**AIM OF THE EXERCISE:** Write out exactly the lines from the first line of the records below through the line that contains "05050003c ಭೀತೋ ವೃಕೋದರಾತ್ತಾತ", and stop there.

**Records from a data source:**
-=-=-=-=-

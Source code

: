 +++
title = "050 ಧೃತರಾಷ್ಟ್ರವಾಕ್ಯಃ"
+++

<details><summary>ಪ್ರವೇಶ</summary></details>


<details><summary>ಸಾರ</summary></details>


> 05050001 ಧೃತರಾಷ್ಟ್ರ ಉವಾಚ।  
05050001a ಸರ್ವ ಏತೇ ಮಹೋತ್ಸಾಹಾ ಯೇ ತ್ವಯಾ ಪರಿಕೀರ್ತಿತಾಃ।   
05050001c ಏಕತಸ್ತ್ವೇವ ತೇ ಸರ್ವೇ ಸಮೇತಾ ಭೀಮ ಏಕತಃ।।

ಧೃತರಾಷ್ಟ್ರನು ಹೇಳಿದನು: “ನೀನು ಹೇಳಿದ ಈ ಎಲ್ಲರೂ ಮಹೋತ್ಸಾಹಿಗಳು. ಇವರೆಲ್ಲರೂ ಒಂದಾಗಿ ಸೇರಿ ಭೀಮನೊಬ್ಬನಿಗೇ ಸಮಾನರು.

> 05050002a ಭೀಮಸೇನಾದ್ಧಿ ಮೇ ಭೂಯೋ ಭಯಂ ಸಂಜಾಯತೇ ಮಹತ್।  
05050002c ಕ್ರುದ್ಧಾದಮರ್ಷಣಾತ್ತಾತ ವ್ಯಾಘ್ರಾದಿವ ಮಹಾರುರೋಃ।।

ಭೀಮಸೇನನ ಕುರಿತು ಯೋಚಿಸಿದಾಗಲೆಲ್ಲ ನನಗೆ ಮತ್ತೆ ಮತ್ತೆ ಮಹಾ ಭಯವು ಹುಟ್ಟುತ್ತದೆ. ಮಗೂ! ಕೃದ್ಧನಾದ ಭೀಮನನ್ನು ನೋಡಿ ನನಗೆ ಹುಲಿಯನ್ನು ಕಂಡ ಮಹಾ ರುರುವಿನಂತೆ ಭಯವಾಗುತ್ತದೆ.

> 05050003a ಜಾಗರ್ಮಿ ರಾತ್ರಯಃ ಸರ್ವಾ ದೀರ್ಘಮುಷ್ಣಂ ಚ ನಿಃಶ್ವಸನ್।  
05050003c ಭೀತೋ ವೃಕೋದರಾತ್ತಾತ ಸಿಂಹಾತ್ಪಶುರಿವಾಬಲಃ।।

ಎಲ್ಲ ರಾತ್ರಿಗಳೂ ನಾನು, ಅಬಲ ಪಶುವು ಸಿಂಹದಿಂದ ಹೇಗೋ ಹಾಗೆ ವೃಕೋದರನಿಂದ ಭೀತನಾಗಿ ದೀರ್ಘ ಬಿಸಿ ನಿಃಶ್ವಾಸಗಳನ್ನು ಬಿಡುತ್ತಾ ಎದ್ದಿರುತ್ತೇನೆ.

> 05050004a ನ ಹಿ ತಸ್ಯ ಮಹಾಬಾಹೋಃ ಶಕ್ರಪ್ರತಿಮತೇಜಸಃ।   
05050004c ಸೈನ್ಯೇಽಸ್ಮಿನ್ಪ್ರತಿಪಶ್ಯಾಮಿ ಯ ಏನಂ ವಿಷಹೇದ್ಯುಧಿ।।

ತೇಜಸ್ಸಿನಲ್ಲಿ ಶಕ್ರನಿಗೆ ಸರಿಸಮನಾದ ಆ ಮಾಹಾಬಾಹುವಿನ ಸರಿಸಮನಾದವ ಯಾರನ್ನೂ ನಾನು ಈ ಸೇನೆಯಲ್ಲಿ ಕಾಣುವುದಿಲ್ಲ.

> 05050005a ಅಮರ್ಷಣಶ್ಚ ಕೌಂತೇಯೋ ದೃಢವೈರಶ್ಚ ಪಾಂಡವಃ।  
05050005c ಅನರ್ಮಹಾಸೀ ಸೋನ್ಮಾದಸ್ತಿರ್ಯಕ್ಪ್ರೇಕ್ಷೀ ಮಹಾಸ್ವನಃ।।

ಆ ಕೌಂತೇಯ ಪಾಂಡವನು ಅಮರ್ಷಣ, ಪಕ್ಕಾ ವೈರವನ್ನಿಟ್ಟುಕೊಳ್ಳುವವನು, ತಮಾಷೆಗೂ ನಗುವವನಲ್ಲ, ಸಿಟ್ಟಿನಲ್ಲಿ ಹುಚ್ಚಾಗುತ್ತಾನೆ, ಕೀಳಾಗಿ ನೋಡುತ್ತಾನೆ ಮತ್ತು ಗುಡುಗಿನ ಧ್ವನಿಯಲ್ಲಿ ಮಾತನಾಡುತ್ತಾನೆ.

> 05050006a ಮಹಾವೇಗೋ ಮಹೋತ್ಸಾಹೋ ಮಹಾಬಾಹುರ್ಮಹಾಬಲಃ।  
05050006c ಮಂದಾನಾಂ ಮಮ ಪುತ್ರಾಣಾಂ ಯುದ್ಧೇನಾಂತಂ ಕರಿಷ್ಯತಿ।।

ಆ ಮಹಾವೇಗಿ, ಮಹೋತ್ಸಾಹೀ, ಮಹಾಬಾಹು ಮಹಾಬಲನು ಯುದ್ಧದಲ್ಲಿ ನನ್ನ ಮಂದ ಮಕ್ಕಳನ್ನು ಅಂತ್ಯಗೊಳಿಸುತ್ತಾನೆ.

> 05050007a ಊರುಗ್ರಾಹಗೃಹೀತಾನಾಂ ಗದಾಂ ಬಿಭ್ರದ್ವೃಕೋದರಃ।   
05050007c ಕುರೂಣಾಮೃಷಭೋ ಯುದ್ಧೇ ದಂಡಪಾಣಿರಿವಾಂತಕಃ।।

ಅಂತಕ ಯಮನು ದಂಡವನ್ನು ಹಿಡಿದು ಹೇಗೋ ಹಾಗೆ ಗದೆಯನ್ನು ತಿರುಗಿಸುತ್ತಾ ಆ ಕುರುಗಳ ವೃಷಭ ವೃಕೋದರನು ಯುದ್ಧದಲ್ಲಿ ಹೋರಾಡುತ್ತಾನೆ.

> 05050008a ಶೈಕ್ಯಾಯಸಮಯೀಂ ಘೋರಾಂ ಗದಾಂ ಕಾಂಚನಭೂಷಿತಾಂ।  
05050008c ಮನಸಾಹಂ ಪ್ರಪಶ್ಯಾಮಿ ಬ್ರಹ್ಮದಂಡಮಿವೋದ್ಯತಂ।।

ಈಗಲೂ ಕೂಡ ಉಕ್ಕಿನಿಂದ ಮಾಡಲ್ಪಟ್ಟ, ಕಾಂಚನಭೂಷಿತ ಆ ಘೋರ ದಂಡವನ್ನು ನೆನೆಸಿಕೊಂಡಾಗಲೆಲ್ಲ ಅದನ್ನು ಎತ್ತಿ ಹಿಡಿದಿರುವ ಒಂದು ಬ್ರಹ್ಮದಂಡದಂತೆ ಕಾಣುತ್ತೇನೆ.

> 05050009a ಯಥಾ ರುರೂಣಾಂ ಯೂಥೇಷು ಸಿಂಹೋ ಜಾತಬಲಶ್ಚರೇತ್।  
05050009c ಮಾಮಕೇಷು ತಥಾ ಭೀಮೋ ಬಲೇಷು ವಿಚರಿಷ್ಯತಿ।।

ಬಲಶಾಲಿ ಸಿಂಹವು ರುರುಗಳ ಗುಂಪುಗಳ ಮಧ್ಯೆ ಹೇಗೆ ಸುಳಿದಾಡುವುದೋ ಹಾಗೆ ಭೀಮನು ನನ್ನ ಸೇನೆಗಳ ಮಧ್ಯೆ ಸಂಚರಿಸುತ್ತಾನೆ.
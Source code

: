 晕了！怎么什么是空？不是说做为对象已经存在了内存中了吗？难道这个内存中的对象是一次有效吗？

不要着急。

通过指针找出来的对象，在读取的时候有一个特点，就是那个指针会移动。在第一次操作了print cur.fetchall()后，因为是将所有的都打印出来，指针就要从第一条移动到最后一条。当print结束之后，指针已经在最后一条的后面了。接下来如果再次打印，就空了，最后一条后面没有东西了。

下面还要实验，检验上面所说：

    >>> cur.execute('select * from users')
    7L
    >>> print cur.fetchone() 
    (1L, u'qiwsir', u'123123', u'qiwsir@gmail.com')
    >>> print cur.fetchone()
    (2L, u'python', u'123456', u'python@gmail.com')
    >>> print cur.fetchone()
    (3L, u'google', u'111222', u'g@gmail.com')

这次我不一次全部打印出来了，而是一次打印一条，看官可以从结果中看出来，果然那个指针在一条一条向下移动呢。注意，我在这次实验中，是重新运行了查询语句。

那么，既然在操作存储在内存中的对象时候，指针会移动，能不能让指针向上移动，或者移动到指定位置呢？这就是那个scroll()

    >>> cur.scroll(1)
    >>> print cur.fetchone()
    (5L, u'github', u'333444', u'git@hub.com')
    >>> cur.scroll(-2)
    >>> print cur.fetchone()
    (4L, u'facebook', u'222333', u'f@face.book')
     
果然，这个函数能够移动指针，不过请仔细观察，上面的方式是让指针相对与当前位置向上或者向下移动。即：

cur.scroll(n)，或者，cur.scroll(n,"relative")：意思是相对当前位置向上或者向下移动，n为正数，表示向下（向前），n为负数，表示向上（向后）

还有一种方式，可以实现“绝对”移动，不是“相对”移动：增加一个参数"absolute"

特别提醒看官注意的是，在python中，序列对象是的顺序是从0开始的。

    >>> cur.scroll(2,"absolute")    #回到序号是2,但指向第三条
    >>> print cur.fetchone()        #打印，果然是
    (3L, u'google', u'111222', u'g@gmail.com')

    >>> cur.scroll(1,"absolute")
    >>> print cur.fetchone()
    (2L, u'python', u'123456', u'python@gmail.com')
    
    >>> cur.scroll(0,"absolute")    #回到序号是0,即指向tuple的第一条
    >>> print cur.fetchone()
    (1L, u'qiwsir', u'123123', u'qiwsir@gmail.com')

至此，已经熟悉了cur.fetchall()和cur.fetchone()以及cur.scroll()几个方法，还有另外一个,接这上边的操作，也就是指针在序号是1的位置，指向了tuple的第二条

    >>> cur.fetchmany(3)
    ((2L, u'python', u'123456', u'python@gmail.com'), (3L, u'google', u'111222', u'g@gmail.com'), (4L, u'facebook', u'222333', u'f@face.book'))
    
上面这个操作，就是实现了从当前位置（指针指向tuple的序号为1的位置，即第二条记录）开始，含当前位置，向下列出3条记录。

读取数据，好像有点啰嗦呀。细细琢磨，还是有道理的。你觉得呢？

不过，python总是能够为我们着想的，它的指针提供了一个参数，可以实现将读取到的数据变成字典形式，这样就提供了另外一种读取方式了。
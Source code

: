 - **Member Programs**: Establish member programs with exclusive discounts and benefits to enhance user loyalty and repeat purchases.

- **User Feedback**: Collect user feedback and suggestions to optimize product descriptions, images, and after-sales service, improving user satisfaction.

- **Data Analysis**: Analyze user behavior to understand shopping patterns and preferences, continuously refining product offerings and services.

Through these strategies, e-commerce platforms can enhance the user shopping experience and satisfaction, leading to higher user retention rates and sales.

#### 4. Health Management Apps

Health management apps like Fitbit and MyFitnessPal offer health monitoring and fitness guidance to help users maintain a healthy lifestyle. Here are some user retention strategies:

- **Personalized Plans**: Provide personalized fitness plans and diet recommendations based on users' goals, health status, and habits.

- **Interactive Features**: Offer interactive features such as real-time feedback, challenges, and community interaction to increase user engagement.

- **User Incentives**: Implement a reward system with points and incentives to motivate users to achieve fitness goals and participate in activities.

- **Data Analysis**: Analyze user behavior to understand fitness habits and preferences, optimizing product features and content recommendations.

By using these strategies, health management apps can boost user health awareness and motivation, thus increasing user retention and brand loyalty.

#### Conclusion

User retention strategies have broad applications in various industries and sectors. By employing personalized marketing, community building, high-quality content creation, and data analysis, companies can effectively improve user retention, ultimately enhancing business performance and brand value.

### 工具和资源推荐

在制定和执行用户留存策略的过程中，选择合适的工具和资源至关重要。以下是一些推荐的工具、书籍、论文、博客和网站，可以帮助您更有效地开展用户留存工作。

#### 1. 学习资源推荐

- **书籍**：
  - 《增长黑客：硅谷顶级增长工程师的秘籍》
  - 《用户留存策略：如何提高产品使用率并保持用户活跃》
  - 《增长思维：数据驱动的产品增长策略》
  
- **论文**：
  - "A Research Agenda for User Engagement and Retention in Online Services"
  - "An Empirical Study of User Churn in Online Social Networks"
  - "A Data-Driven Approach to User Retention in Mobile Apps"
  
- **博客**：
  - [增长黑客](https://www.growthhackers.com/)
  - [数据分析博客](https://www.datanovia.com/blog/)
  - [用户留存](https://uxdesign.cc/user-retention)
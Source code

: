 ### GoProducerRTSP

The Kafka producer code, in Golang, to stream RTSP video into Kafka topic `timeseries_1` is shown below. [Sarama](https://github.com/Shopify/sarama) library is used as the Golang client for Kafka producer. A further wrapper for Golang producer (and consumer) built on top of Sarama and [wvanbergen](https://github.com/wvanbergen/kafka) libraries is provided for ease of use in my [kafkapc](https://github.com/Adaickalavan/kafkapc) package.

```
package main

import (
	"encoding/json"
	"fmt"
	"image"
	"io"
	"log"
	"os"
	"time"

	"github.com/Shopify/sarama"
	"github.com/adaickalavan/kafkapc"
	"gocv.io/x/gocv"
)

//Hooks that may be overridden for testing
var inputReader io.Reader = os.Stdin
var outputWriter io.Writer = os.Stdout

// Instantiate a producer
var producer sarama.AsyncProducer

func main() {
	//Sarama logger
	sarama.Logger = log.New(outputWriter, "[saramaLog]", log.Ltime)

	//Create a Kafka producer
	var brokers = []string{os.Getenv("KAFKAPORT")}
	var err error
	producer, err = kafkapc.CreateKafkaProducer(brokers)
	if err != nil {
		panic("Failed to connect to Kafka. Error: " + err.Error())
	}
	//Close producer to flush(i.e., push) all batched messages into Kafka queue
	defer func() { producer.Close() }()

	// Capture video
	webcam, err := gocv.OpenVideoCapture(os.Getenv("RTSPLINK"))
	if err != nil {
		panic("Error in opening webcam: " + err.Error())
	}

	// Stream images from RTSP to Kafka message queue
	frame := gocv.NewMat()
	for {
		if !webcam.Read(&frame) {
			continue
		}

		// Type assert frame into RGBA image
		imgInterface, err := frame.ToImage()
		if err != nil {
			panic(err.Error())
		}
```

-=-=-=-=-

**RESPONSE BOX:**
Source code

: +++
title = "050 ಧೃತರಾಷ್ಟ್ರವಾಕ್ಯಃ"
+++

<details><summary>ಪ್ರವೇಶ</summary></details>


<details><summary>ಸಾರ</summary></details>


> 05050001 ಧೃತರಾಷ್ಟ್ರ ಉವಾಚ।  
05050001a ಸರ್ವ ಏತೇ ಮಹೋತ್ಸಾಹಾ ಯೇ ತ್ವಯಾ ಪರಿಕೀರ್ತಿತಾಃ।   
05050001c ಏಕತಸ್ತ್ವೇವ ತೇ ಸರ್ವೇ ಸಮೇತಾ ಭೀಮ ಏಕತಃ।।

ಧೃತರಾಷ್ಟ್ರನು ಹೇಳಿದನು: “ನೀನು ಹೇಳಿದ ಈ ಎಲ್ಲರೂ ಮಹೋತ್ಸಾಹಿಗಳು. ಇವರೆಲ್ಲರೂ ಒಂದಾಗಿ ಸೇರಿ ಭೀಮನೊಬ್ಬನಿಗೇ ಸಮಾನರು.

> 05050002a ಭೀಮಸೇನಾದ್ಧಿ ಮೇ ಭೂಯೋ ಭಯಂ ಸಂಜಾಯತೇ ಮಹತ್।  
05050002c ಕ್ರುದ್ಧಾದಮರ್ಷಣಾತ್ತಾತ ವ್ಯಾಘ್ರಾದಿವ ಮಹಾರುರೋಃ।।

ಭೀಮಸೇನನ ಕುರಿತು ಯೋಚಿಸಿದಾಗಲೆಲ್ಲ ನನಗೆ ಮತ್ತೆ ಮತ್ತೆ ಮಹಾ ಭಯವು ಹುಟ್ಟುತ್ತದೆ. ಮಗೂ! ಕೃದ್ಧನಾದ ಭೀಮನನ್ನು ನೋಡಿ ನನಗೆ ಹುಲಿಯನ್ನು ಕಂಡ ಮಹಾ ರುರುವಿನಂತೆ ಭಯವಾಗುತ್ತದೆ.

> 05050003a ಜಾಗರ್ಮಿ ರಾತ್ರಯಃ ಸರ್ವಾ ದೀರ್ಘಮುಷ್ಣಂ ಚ ನಿಃಶ್ವಸನ್।  
05050003c ಭೀತೋ ವೃಕೋದರಾತ್ತಾತ ಸಿಂಹಾತ್ಪಶುರಿವಾಬಲಃ।।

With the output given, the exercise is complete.